Shoutout to my Kaggle partner on this competition: Nathan Hubens
In the Freesound Audio Tagging 2019 competition participants were given audio clips and challenged to write a program that could identify the sounds in each clip. Clips could contain multiple sounds from up to 80 categories.
Here’s a clip that contains both the label
The audio clips come from two sources:
- A carefully human-curated dataset
- A noisy dataset with many mislabeled examples
The organizers of this contest wanted to see whether or not participants could find a clever way of using the noisy dataset to improve overall model performance. Labels in both datasets were roughly balanced.
Participants’ programs were tested against a separate, withheld curated test set. This was important to keep in mind when generating a validation set. In order to match our validation set as closely to the test set as possible we wanted to make sure it only contained curated samples as well.
It was also important to ensure that our validation set was label balanced. To achieve this we used an approach called
MultiLabelStratifiedKFolds which allows us to generate label-balanced validation sets. Credit to trent-b’s iterative-stratification package for this.
Stuff We Tried That Worked
LogMel Spectrograms – One of the most common approaches in this competition was to take the raw audio input and transform it into a visual spectrogram. After this we could use traditional image recognition techniques (Convolutional Neural Networks) to distinguish between the spectrogram of different sounds. LogMel Spectrograms are widely reported to be the most effective waveform for a deep learning system so that’s what we went with.
Repeating Short Sounds – The audio sounds varied from less than 1 second to over 50 seconds. Some participants suggested simply padded the short sounds with blank space to make all sounds a minimum of 3 seconds long. However, this meant that large portions of the image contain only silence. Instead, we repeated short sounds multiple times to make them a minimum of 3 seconds long.
XResNet – XResNet is a modification of the traditional ResNet architecture with a few changes suggested by the paper Bag of Tricks for Image Classification with Convolutional Neural Networks.
Test Time Augmentation – The inputs to our neural network are of fixed size (
128x128) but the audio clips are of variable length. This can cause problems when the sound we’re trying to identify wasn’t located within the crop we’ve taken. To help compensate for this we make sure to take every sequential crop of an image at test time and average the results. This should help guarantee that a given sound is covered by a crop at some point.
Mixup – A data augmentation technique covered in mixup: Beyond Empirical Risk Minimization. We combine two crops from different images into a single image while also combining their labels. This seemed to help prevent our network from being able to overfit the data as we could create a huge number of combinations of images using different images.
Stuff We Tried That Didn’t Work
Noisy Dataset – We spent a substantial period of time unsuccessfully trying to incorporate the noisy dataset into our system. We tried using label smoothing to reduce the noise introduced by the dataset but still got lower results. We tried finding individual label categories for which the noisy dataset outperformed the clean dataset, but found none.
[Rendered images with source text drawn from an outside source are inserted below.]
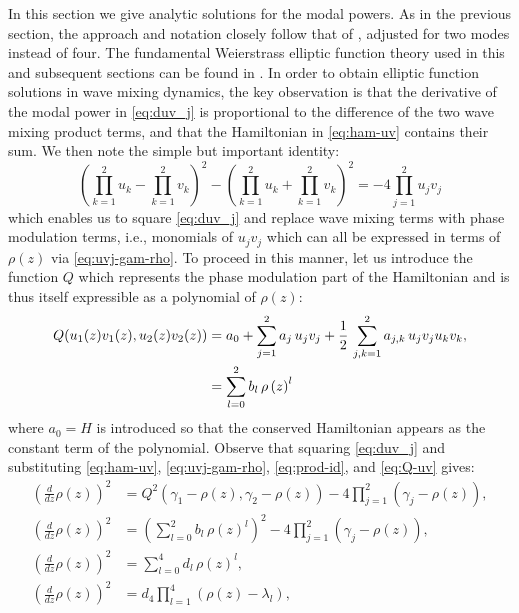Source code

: \documentclass[11pt,a4paper]{article}
\numberwithin{equation}{section}
\begin{document}
In this section we give analytic solutions for the modal powers.
As in the previous section, the approach and notation closely follow that of \cite{heskethCompleteWeierstrassElliptic2026}, adjusted for two modes instead of four.
The fundamental Weierstrass elliptic function theory used in this and subsequent sections can be found in \cite{whittakerCourseModernAnalysis2021}. 
In order to obtain elliptic function solutions in wave mixing dynamics, the key observation is that the derivative of the modal power in \eqref{eq:duv_j} is proportional to the difference of the two wave mixing product terms, and that the Hamiltonian in \eqref{eq:ham-uv} contains their sum.
We then note the simple but important identity:
\begin{equation}
\label{eq:prod-id}
\left(\prod\limits_{k=1}^{2} u_k - \prod\limits_{k=1}^{2} v_k\right)^2 - \left(\prod\limits_{k=1}^{2} u_k + \prod\limits_{k=1}^{2} v_k\right)^2 = - 4 \prod\limits_{j=1}^{2} u_j v_j
\end{equation}
which enables us to square \eqref{eq:duv_j} and replace wave mixing terms with phase modulation terms, i.e., monomials of $u_j v_j$ which can all be expressed in terms of $\rho(z)$ via \eqref{eq:uvj-gam-rho}.
To proceed in this manner, let us introduce the function $Q$ which represents the phase modulation part of the Hamiltonian and is thus itself expressible as a polynomial of $\rho(z)$:
\begin{align}
Q(u_1(z)v_1(z), u_2(z)v_2(z)) &= a_0 + \sum_{j=1}^{2} a_{j}\, u_j v_j + \frac{1}{2}\,\sum_{j,k=1}^{2} a_{j,k}\, u_j v_j u_k v_k , \notag  \\
& = \sum_{l=0}^{2}b_l\,\rho\left(z\right)^l \label{eq:Q-uv}
\end{align}
where $a_0=H$ is introduced so that the conserved Hamiltonian appears as the constant term of the polynomial. Observe that squaring \eqref{eq:duv_j} and substituting \eqref{eq:ham-uv}, \eqref{eq:uvj-gam-rho}, \eqref{eq:prod-id}, and \eqref{eq:Q-uv} gives:
\begin{align}
\left(\frac{d}{d z} \rho{\left(z \right)}\right)^{2} &= Q^{2}{\left({\gamma}_{1} - \rho{\left(z \right)}, {\gamma}_{2}  - \rho{\left(z \right)}\right)} - 4 \prod_{j=1}^{2} \left({\gamma}_{j} - \rho{\left(z \right)}\right), \label{eq:drho-sqrd-1} \\
\left(\frac{d}{d z} \rho{\left(z \right)}\right)^{2} &=  \left(\sum_{l=0}^{2}b_l\,\rho\left(z\right)^l\right)^{2} - 4 \prod_{j=1}^{2} \left({\gamma}_{j} - \rho{\left(z \right)}\right), \label{eq:drho-sqrd-2} \\
\left(\frac{d}{d z} \rho{\left(z \right)}\right)^{2} &= \sum_{l=0}^{4}d_l\,\rho\left(z\right)^l, \label{eq:drho-sqrd-3} \\
\left(\frac{d}{d z} \rho{\left(z \right)}\right)^{2} &= d_4 \prod_{l=1}^{4} \left(\rho\left(z\right) -  \lambda_l\right), \label{eq:drho-sqrd-4}
\end{align}
\end{document}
Using F-Score as a Proxy for Lwlrap – The biggest mistake we made in this contest was trying to use F-score as a proxy metric for lwlrap instead of just using lwlrap metric directly. We figured that as F-score went up so would lwlrap but that was not always the case. Unfortunately we wasted weeks trying to compare approaches and techniques based on F-score. For me this really drilled home the message: “ALWAYS use the competition metric” when designing machine learning systems.
It seems some things just have to be learned the hard way.
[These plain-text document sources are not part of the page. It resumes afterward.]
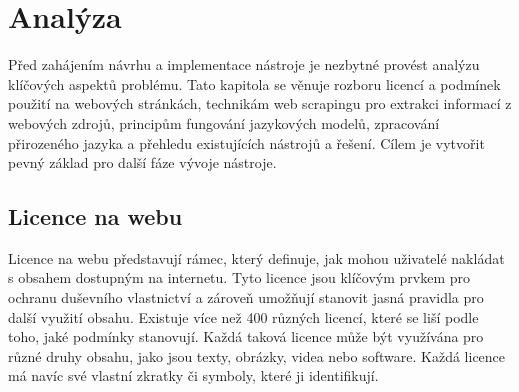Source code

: \chapter{Analýza}

\begin{chapterabstract}
    Před zahájením návrhu a implementace nástroje je nezbytné provést analýzu klíčových aspektů problému.
    Tato kapitola se věnuje rozboru licencí a podmínek použití na webových stránkách, technikám web scrapingu pro extrakci informací z webových zdrojů, principům fungování jazykových modelů, zpracování přirozeného jazyka a přehledu existujících nástrojů a řešení.
    Cílem je vytvořit pevný základ pro další fáze vývoje nástroje.
\end{chapterabstract}

\section{Licence na webu}
Licence na webu představují rámec, který definuje, jak mohou uživatelé nakládat s obsahem dostupným na internetu.
Tyto licence jsou klíčovým prvkem pro ochranu duševního vlastnictví a zároveň umožňují stanovit jasná pravidla pro další využití obsahu.
Existuje více než 400 různých licencí, které se liší podle toho, jaké podmínky stanovují. Každá taková licence může být využívána pro různé druhy obsahu, jako jsou texty, obrázky, videa nebo software.
Každá licence má navíc své vlastní zkratky či symboly, které ji identifikují. \cite{spdxSPDXLicense}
Stuff Others Tried That Worked
Noisy Dataset – Other competitors found a lot of success in training the network on the noisy dataset for a number of epochs before switching over and using the curated dataset for the rest of training. This strategy was used by almost every high scoring team.
Data Augmentation – Many competitors used interesting data augmentation techniques such as SpecAugment which masked out entire frequencies or timesteps from audio clips.
Intelligent Ensembling – Some approaches trained multiple models and then ensembled the results of these models. Some combined the results of these models using approaches such as geometric mean blending or an additional MLP.
On the whole the competition went very well. Our team got 95th place out of 880 teams which awarded us both our first Kaggle Bronze Medal!
Our team received an lwlrap score of 0.6943 while the top scoring entry posted a score of 0.7598.